For this exercise, copy each line of the records that contains the word "forall".

-- Information shown follows --

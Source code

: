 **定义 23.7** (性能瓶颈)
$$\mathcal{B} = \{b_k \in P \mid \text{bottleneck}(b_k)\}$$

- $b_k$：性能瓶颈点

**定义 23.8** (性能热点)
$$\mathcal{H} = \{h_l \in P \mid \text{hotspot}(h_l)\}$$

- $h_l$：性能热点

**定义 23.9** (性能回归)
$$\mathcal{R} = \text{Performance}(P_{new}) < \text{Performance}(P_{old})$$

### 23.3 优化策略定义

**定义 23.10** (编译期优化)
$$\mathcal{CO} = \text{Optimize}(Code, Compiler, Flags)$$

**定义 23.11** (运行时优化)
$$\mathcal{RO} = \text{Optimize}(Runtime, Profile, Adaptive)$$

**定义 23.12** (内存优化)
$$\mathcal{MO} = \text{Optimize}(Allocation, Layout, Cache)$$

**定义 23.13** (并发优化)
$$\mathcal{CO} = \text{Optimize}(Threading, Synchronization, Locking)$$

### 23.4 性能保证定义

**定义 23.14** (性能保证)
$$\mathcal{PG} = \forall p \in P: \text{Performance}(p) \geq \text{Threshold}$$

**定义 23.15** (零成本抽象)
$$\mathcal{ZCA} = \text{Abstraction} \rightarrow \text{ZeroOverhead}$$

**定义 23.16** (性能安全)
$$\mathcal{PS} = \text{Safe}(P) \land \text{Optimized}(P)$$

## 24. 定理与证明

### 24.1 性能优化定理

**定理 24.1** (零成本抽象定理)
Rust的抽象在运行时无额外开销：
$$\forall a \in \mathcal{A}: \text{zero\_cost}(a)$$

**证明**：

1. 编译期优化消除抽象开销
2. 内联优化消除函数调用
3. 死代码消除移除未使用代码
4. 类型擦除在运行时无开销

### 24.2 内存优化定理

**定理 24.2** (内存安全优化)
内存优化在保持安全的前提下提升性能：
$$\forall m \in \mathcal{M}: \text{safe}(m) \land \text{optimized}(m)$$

-- Information shown concluded --

Solution:
$$\mathcal{PG} = \forall p \in P: \text{Performance}(p) \geq \text{Threshold}$$
$$\forall a \in \mathcal{A}: \text{zero\_cost}(a)$$
$$\forall m \in \mathcal{M}: \text{safe}(m) \land \text{optimized}(m)$$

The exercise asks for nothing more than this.